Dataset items
- Opening Delimiter -

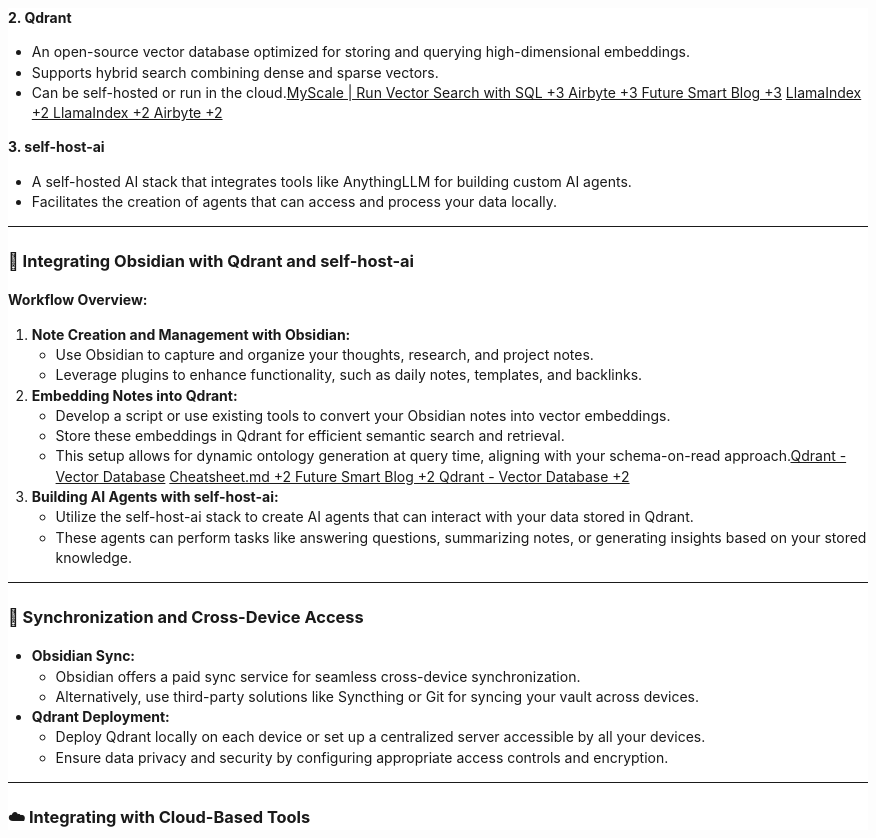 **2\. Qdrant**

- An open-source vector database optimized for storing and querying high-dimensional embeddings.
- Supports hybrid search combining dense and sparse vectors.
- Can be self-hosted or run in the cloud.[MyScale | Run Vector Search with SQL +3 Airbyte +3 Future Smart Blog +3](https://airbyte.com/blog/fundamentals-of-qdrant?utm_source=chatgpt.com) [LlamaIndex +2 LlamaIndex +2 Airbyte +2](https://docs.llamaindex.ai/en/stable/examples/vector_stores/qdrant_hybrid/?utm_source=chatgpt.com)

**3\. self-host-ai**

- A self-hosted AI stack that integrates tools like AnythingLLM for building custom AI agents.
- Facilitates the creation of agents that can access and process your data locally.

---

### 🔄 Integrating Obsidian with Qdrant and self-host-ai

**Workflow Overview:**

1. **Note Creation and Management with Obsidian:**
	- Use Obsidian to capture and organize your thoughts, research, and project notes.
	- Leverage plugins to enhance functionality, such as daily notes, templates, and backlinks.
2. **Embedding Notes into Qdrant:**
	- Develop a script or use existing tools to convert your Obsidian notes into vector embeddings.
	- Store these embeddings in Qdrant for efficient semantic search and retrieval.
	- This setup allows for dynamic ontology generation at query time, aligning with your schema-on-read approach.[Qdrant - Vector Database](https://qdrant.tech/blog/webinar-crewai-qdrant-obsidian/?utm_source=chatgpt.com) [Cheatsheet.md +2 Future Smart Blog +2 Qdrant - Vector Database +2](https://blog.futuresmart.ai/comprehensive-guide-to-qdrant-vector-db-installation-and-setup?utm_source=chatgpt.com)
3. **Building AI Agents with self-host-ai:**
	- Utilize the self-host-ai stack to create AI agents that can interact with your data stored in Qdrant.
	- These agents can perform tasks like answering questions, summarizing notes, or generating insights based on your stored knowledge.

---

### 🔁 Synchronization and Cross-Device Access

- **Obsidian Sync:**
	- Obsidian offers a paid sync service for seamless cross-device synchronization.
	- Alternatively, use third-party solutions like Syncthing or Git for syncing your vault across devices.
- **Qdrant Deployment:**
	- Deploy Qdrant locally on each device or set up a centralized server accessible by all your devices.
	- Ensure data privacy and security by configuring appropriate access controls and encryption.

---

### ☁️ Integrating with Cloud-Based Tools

- Closing Delimiter -

Take the lines above from the one containing "### 🔁 Synchronization and Cross-Device Access" down to the one containing "- **Qdrant Deployment:**", and transcribe them exactly, both ends included.

### 🔁 Synchronization and Cross-Device Access

- **Obsidian Sync:**
	- Obsidian offers a paid sync service for seamless cross-device synchronization.
	- Alternatively, use third-party solutions like Syncthing or Git for syncing your vault across devices.
- **Qdrant Deployment:**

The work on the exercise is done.